● What is expected
Pull every line containing "welche" from the entries.
[Start of section]
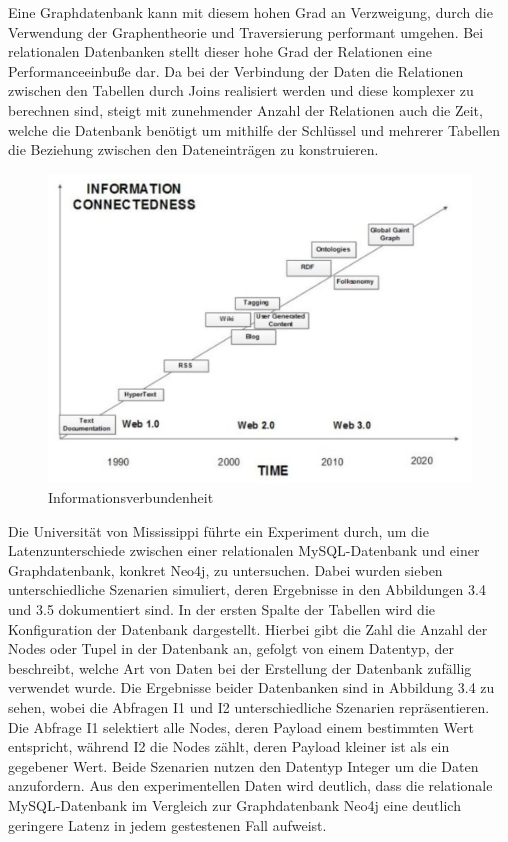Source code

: \noindent
Eine Graphdatenbank kann mit diesem hohen Grad an Verzweigung, durch die Verwendung der Graphentheorie und Traversierung performant umgehen.  Bei relationalen Datenbanken stellt dieser hohe Grad der Relationen eine Performanceeinbuße dar.  Da bei der Verbindung der Daten die Relationen zwischen den Tabellen durch Joins realisiert werden und diese komplexer zu berechnen sind, steigt mit zunehmender Anzahl der Relationen auch die Zeit, welche die Datenbank benötigt um mithilfe der Schlüssel und mehrerer Tabellen die Beziehung zwischen den Dateneinträgen zu konstruieren. \citep{9677042} \citep{graphdb}
\begin{figure}[H]
	\centering
	\includegraphics[scale=.45]{Illustrations/informationconnectedness.png}
	\caption{Informationsverbundenheit \citep{performancenosql}}
\end{figure}
\noindent
Die Universität von Mississippi führte ein Experiment durch, um die Latenzunterschiede zwischen einer relationalen MySQL-Datenbank und einer Graphdatenbank, konkret Neo4j, zu untersuchen. Dabei wurden sieben unterschiedliche Szenarien simuliert, deren Ergebnisse in den Abbildungen 3.4 und 3.5 dokumentiert sind. In der ersten Spalte der Tabellen wird die Konfiguration der Datenbank dargestellt. Hierbei gibt die Zahl die Anzahl der Nodes oder Tupel in der Datenbank an, gefolgt von einem Datentyp, der beschreibt, welche Art von Daten bei der Erstellung der Datenbank zufällig verwendet wurde.
Die Ergebnisse beider Datenbanken sind in Abbildung 3.4 zu sehen, wobei die Abfragen I1 und I2 unterschiedliche Szenarien repräsentieren. Die Abfrage I1 selektiert alle Nodes, deren Payload einem bestimmten Wert entspricht, während I2 die Nodes zählt, deren Payload kleiner ist als ein gegebener Wert. Beide Szenarien nutzen den Datentyp Integer um die Daten anzufordern. Aus den experimentellen Daten wird deutlich, dass die relationale MySQL-Datenbank im Vergleich zur Graphdatenbank Neo4j eine deutlich geringere Latenz in jedem gestestenen Fall aufweist.
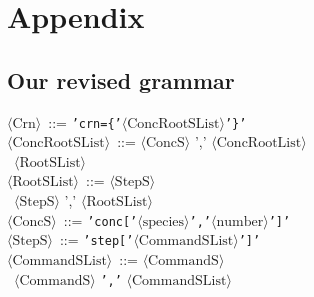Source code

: \section{Appendix}
\subsection{Our revised grammar}\label{sec:grammar_revised}

\begin{tabbing}
    $\langle \text{Crn} \rangle$ \,::=\; \= \texttt{'crn=\{'$\langle \text{ConcRootSList} \rangle$'\}'} \\
    
    $\langle \text{ConcRootSList} \rangle$ \,::=\;  $\langle \text{ConcS} \rangle$ ',' $\langle \text{ConcRootList} \rangle$ \\
    \>\textbar \, $\langle \text{RootSList} \rangle$ \\

    $\langle \text{RootSList} \rangle$ \,::=\;  $\langle \text{StepS} \rangle$ \\
    \>\textbar \, $\langle \text{StepS} \rangle$ ',' $\langle \text{RootSList} \rangle$ \\
     
    $\langle \text{ConcS} \rangle$ \,::=\;  \texttt{'conc['$\langle \text{species} \rangle$','$\langle \text{number} \rangle$']'} \\
    
    $\langle \text{StepS} \rangle$ \,::=\;  \texttt{'step['$\langle \text{CommandSList} \rangle$']'} \\
    
    $\langle \text{CommandSList} \rangle$ \,::=\;  $\langle \text{CommandS} \rangle$ \\
    \>\textbar \, $\langle \text{CommandS} \rangle$ \texttt{','} $\langle \text{CommandSList} \rangle$ \\
     

\end{tabbing}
[End of section]
● Reply
Eine Graphdatenbank kann mit diesem hohen Grad an Verzweigung, durch die Verwendung der Graphentheorie und Traversierung performant umgehen.  Bei relationalen Datenbanken stellt dieser hohe Grad der Relationen eine Performanceeinbuße dar.  Da bei der Verbindung der Daten die Relationen zwischen den Tabellen durch Joins realisiert werden und diese komplexer zu berechnen sind, steigt mit zunehmender Anzahl der Relationen auch die Zeit, welche die Datenbank benötigt um mithilfe der Schlüssel und mehrerer Tabellen die Beziehung zwischen den Dateneinträgen zu konstruieren. \citep{9677042} \citep{graphdb}
Die Universität von Mississippi führte ein Experiment durch, um die Latenzunterschiede zwischen einer relationalen MySQL-Datenbank und einer Graphdatenbank, konkret Neo4j, zu untersuchen. Dabei wurden sieben unterschiedliche Szenarien simuliert, deren Ergebnisse in den Abbildungen 3.4 und 3.5 dokumentiert sind. In der ersten Spalte der Tabellen wird die Konfiguration der Datenbank dargestellt. Hierbei gibt die Zahl die Anzahl der Nodes oder Tupel in der Datenbank an, gefolgt von einem Datentyp, der beschreibt, welche Art von Daten bei der Erstellung der Datenbank zufällig verwendet wurde.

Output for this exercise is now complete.